How Easy Is It to Understand What Donald Trump Says?

Aside from their political differences, Donald Trump and Barack Obama have very contrasting personalities, traits and characters. Obama is known to be a great communicator and an articulate speaker whose speeches are used in English classes to show how one should speak proper English. On the other hand, Trump is not the most eloquent English speaker or US president in history. Every now and then, you can find a clip on the web where Donald Trump is being mocked for the way he speaks or mispronounces words. This is so obvious that even non-native English speakers can notice how Trump’s speeches are very simple and inarticulate. Of course, this was not a bad thing for Trump at all. Actually, almost every political analyst that you see on the news talks about the fact that a vast majority of Trump’s fervent supporters are not college-educated Americans. We can attribute this to the fact that he knows how to speak to his audience and his base supporters using their language (Although it is more likely that he cannot speak better English better than this level).

This post will investigate how difficult it is to understand what each US politicians talked about in the 2020 US Election cycle. I will use several readability metrics that can help us compute text comprehensibility. A wide range of these measures are implemented in the {textstat} python package, and it is super easy to calculate them using this package.

I compiled a list of US Election-related speeches from and turned them into an R package called {us2020election}. I use this package as my data source for my analysis. Like some of my other posts, I use Python to perform the analysis and R to visualize my results. Now let’s get started by importing the necessary packages.

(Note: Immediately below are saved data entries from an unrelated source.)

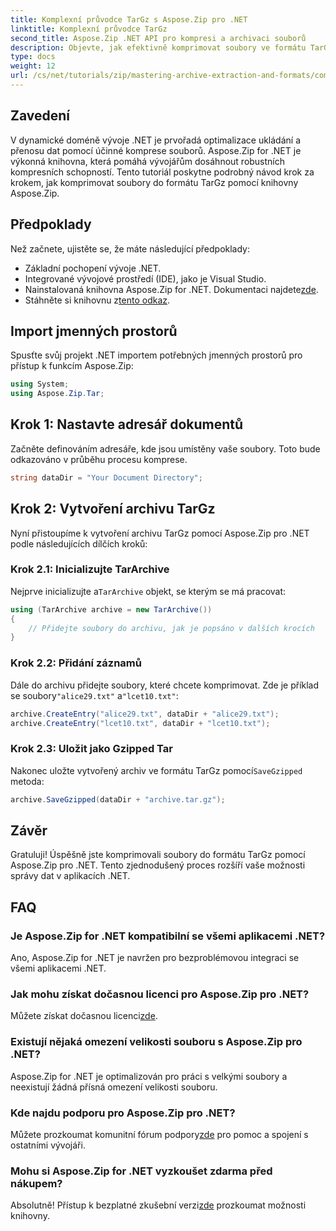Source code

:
 ```yaml
---
title: Komplexní průvodce TarGz s Aspose.Zip pro .NET
linktitle: Komplexní průvodce TarGz
second_title: Aspose.Zip .NET API pro kompresi a archivaci souborů
description: Objevte, jak efektivně komprimovat soubory ve formátu TarGz pomocí Aspose.Zip pro .NET. Tento podrobný návod pokrývá vše od nastavení vašeho prostředí.
type: docs
weight: 12
url: /cs/net/tutorials/zip/mastering-archive-extraction-and-formats/comprehensive-guide-to-tar-gz/
---
```

## Zavedení

V dynamické doméně vývoje .NET je prvořadá optimalizace ukládání a přenosu dat pomocí účinné komprese souborů. Aspose.Zip for .NET je výkonná knihovna, která pomáhá vývojářům dosáhnout robustních kompresních schopností. Tento tutoriál poskytne podrobný návod krok za krokem, jak komprimovat soubory do formátu TarGz pomocí knihovny Aspose.Zip.

## Předpoklady

Než začnete, ujistěte se, že máte následující předpoklady:

- Základní pochopení vývoje .NET.
- Integrované vývojové prostředí (IDE), jako je Visual Studio.
-  Nainstalovaná knihovna Aspose.Zip for .NET. Dokumentaci najdete[zde](https://reference.aspose.com/zip/net/).
-  Stáhněte si knihovnu z[tento odkaz](https://releases.aspose.com/zip/net/).

## Import jmenných prostorů

Spusťte svůj projekt .NET importem potřebných jmenných prostorů pro přístup k funkcím Aspose.Zip:

```csharp
using System;
using Aspose.Zip.Tar;
```

## Krok 1: Nastavte adresář dokumentů

Začněte definováním adresáře, kde jsou umístěny vaše soubory. Toto bude odkazováno v průběhu procesu komprese.

```csharp
string dataDir = "Your Document Directory";
```

## Krok 2: Vytvoření archivu TarGz

Nyní přistoupíme k vytvoření archivu TarGz pomocí Aspose.Zip pro .NET podle následujících dílčích kroků:

### Krok 2.1: Inicializujte TarArchive

 Nejprve inicializujte a`TarArchive` objekt, se kterým se má pracovat:

```csharp
using (TarArchive archive = new TarArchive())
{
    // Přidejte soubory do archivu, jak je popsáno v dalších krocích
}
```

### Krok 2.2: Přidání záznamů

 Dále do archivu přidejte soubory, které chcete komprimovat. Zde je příklad se soubory`"alice29.txt"` a`"lcet10.txt"`:

```csharp
archive.CreateEntry("alice29.txt", dataDir + "alice29.txt");
archive.CreateEntry("lcet10.txt", dataDir + "lcet10.txt");
```

### Krok 2.3: Uložit jako Gzipped Tar

 Nakonec uložte vytvořený archiv ve formátu TarGz pomocí`SaveGzipped` metoda:

```csharp
archive.SaveGzipped(dataDir + "archive.tar.gz");
```

## Závěr

Gratuluji! Úspěšně jste komprimovali soubory do formátu TarGz pomocí Aspose.Zip pro .NET. Tento zjednodušený proces rozšíří vaše možnosti správy dat v aplikacích .NET.

## FAQ

### Je Aspose.Zip for .NET kompatibilní se všemi aplikacemi .NET?
Ano, Aspose.Zip for .NET je navržen pro bezproblémovou integraci se všemi aplikacemi .NET.

### Jak mohu získat dočasnou licenci pro Aspose.Zip pro .NET?
 Můžete získat dočasnou licenci[zde](https://purchase.conholdate.com/temporary-license/).

### Existují nějaká omezení velikosti souboru s Aspose.Zip pro .NET?
Aspose.Zip for .NET je optimalizován pro práci s velkými soubory a neexistují žádná přísná omezení velikosti souboru.

### Kde najdu podporu pro Aspose.Zip pro .NET?
 Můžete prozkoumat komunitní fórum podpory[zde](https://forum.aspose.com/c/zip/37) pro pomoc a spojení s ostatními vývojáři.

### Mohu si Aspose.Zip for .NET vyzkoušet zdarma před nákupem?
 Absolutně! Přístup k bezplatné zkušební verzi[zde](https://releases.aspose.com/zip/net) prozkoumat možnosti knihovny.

theme_update(legend.position = 'none',
          text = element_text(family = 'Lobser'),
          plot.title = element_text(margin = margin(t= 10,b= 5),family = 'Lobser'),
          plot.subtitle = element_text(margin = margin(b= 10),family = 'Lobser'),
          panel.background = element_rect(fill = '#FDF6E3'),
          plot.background = element_rect(fill = '#FDF6E3'))
import numpy as np
import pandas as pd 
import textstat

There are several readability measures for English text included in {textstat}. Calculating these measures is very straightforward and easy. I will explain what each metric represents in more details.

us_election_speeches = r.us_election_speeches
us_election_speeches['Flesch_Reading_Ease_formula'] = us_election_speeches['text'].apply(lambda x: textstat.flesch_reading_ease(x))
us_election_speeches['gunning_fog'] = us_election_speeches['text'].apply(lambda x: textstat.gunning_fog(x))
us_election_speeches['smog_index'] = us_election_speeches['text'].apply(lambda x: textstat.smog_index(x))
us_election_speeches['automated_readability_index'] = us_election_speeches['text'].apply(lambda x: textstat.automated_readability_index(x))
us_election_speeches['coleman_liau_index'] = us_election_speeches['text'].apply(lambda x: textstat.coleman_liau_index(x))
us_election_speeches['linsear_write_formula'] = us_election_speeches['text'].apply(lambda x: textstat.linsear_write_formula(x))
us_election_speeches['dale_chall_readability_score'] = us_election_speeches['text'].apply(lambda x: textstat.dale_chall_readability_score(x))
us_election_speeches['text_standard'] = us_election_speeches['text'].apply(lambda x: textstat.text_standard(x))
us_election_speeches['text_standard_float'] = us_election_speeches['text'].apply(lambda x: textstat.text_standard(x,float_output  = True))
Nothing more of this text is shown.